Data-Efficient Generation for Dataset Distillation

Zhe Li,Weitong Zhang,Sarah Cechnicka,Bernhard Kainz
2024-09-06
Abstract:While deep learning techniques have proven successful in image-related tasks, the exponentially increased data storage and computation costs become a significant challenge. Dataset distillation addresses these challenges by synthesizing only a few images for each class that encapsulate all essential information. Most current methods focus on matching. The problems lie in the synthetic images not being human-readable and the dataset performance being insufficient for downstream learning tasks. Moreover, the distillation time can quickly get out of bounds when the number of synthetic images per class increases even slightly. To address this, we train a class conditional latent diffusion model capable of generating realistic synthetic images with labels. The sampling time can be reduced to several tens of images per seconds. We demonstrate that models can be effectively trained using only a small set of synthetic images and evaluated on a large real test set. Our approach achieved rank \(1\) in The First Dataset Distillation Challenge at ECCV 2024 on the CIFAR100 and TinyImageNet datasets.

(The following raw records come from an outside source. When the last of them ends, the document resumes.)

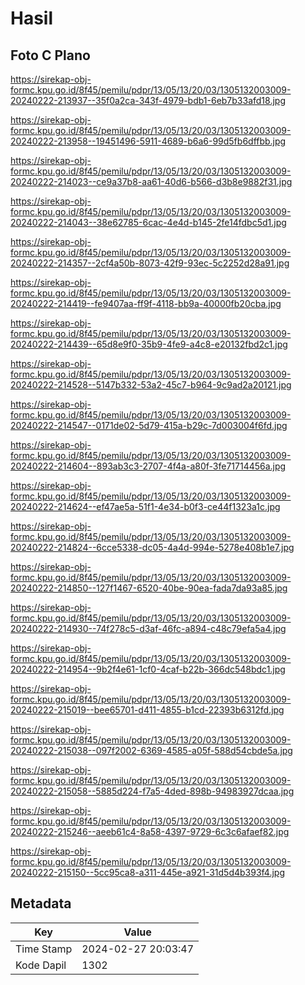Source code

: # Hasil

## Foto C Plano

https://sirekap-obj-formc.kpu.go.id/8f45/pemilu/pdpr/13/05/13/20/03/1305132003009-20240222-213937--35f0a2ca-343f-4979-bdb1-6eb7b33afd18.jpg

https://sirekap-obj-formc.kpu.go.id/8f45/pemilu/pdpr/13/05/13/20/03/1305132003009-20240222-213958--19451496-5911-4689-b6a6-99d5fb6dffbb.jpg

https://sirekap-obj-formc.kpu.go.id/8f45/pemilu/pdpr/13/05/13/20/03/1305132003009-20240222-214023--ce9a37b8-aa61-40d6-b566-d3b8e9882f31.jpg

https://sirekap-obj-formc.kpu.go.id/8f45/pemilu/pdpr/13/05/13/20/03/1305132003009-20240222-214043--38e62785-6cac-4e4d-b145-2fe14fdbc5d1.jpg

https://sirekap-obj-formc.kpu.go.id/8f45/pemilu/pdpr/13/05/13/20/03/1305132003009-20240222-214357--2cf4a50b-8073-42f9-93ec-5c2252d28a91.jpg

https://sirekap-obj-formc.kpu.go.id/8f45/pemilu/pdpr/13/05/13/20/03/1305132003009-20240222-214419--fe9407aa-ff9f-4118-bb9a-40000fb20cba.jpg

https://sirekap-obj-formc.kpu.go.id/8f45/pemilu/pdpr/13/05/13/20/03/1305132003009-20240222-214439--65d8e9f0-35b9-4fe9-a4c8-e20132fbd2c1.jpg

https://sirekap-obj-formc.kpu.go.id/8f45/pemilu/pdpr/13/05/13/20/03/1305132003009-20240222-214528--5147b332-53a2-45c7-b964-9c9ad2a20121.jpg

https://sirekap-obj-formc.kpu.go.id/8f45/pemilu/pdpr/13/05/13/20/03/1305132003009-20240222-214547--0171de02-5d79-415a-b29c-7d003004f6fd.jpg

https://sirekap-obj-formc.kpu.go.id/8f45/pemilu/pdpr/13/05/13/20/03/1305132003009-20240222-214604--893ab3c3-2707-4f4a-a80f-3fe71714456a.jpg

https://sirekap-obj-formc.kpu.go.id/8f45/pemilu/pdpr/13/05/13/20/03/1305132003009-20240222-214624--ef47ae5a-51f1-4e34-b0f3-ce44f1323a1c.jpg

https://sirekap-obj-formc.kpu.go.id/8f45/pemilu/pdpr/13/05/13/20/03/1305132003009-20240222-214824--6cce5338-dc05-4a4d-994e-5278e408b1e7.jpg

https://sirekap-obj-formc.kpu.go.id/8f45/pemilu/pdpr/13/05/13/20/03/1305132003009-20240222-214850--127f1467-6520-40be-90ea-fada7da93a85.jpg

https://sirekap-obj-formc.kpu.go.id/8f45/pemilu/pdpr/13/05/13/20/03/1305132003009-20240222-214930--74f278c5-d3af-46fc-a894-c48c79efa5a4.jpg

https://sirekap-obj-formc.kpu.go.id/8f45/pemilu/pdpr/13/05/13/20/03/1305132003009-20240222-214954--9b2f4e61-1cf0-4caf-b22b-366dc548bdc1.jpg

https://sirekap-obj-formc.kpu.go.id/8f45/pemilu/pdpr/13/05/13/20/03/1305132003009-20240222-215019--bee65701-d411-4855-b1cd-22393b6312fd.jpg

https://sirekap-obj-formc.kpu.go.id/8f45/pemilu/pdpr/13/05/13/20/03/1305132003009-20240222-215038--097f2002-6369-4585-a05f-588d54cbde5a.jpg

https://sirekap-obj-formc.kpu.go.id/8f45/pemilu/pdpr/13/05/13/20/03/1305132003009-20240222-215058--5885d224-f7a5-4ded-898b-94983927dcaa.jpg

https://sirekap-obj-formc.kpu.go.id/8f45/pemilu/pdpr/13/05/13/20/03/1305132003009-20240222-215246--aeeb61c4-8a58-4397-9729-6c3c6afaef82.jpg

https://sirekap-obj-formc.kpu.go.id/8f45/pemilu/pdpr/13/05/13/20/03/1305132003009-20240222-215150--5cc95ca8-a311-445e-a921-31d5d4b393f4.jpg


## Metadata

| Key        | Value               |
| ---------- | ------------------- |
| Time Stamp | 2024-02-27 20:03:47 |
| Kode Dapil | 1302                |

Computer Vision and Pattern Recognition
What problem does this paper attempt to address?
The paper aims to address several key issues in dataset distillation: 1. **Generating highly readable synthetic images**: Existing methods often produce synthetic images that are not readable. The method proposed in this paper can generate high-quality and human-readable synthetic images. 2. **Improving downstream task performance**: Most current methods fail to support downstream learning tasks when generating a small number of synthetic images. The method in this paper improves the model's performance on downstream tasks by using a conditional diffusion model to generate high-fidelity synthetic images. 3. **Reducing computational costs**: The distillation time increases rapidly when the number of synthetic images per category slightly increases. The proposed method can generate a large number of synthetic images in a short time, and the computational cost does not grow exponentially with the number of synthetic images. With these improvements, the authors achieved first place in the first dataset distillation challenge at ECCV 2024, particularly excelling on the CIFAR100 and TinyImageNet datasets.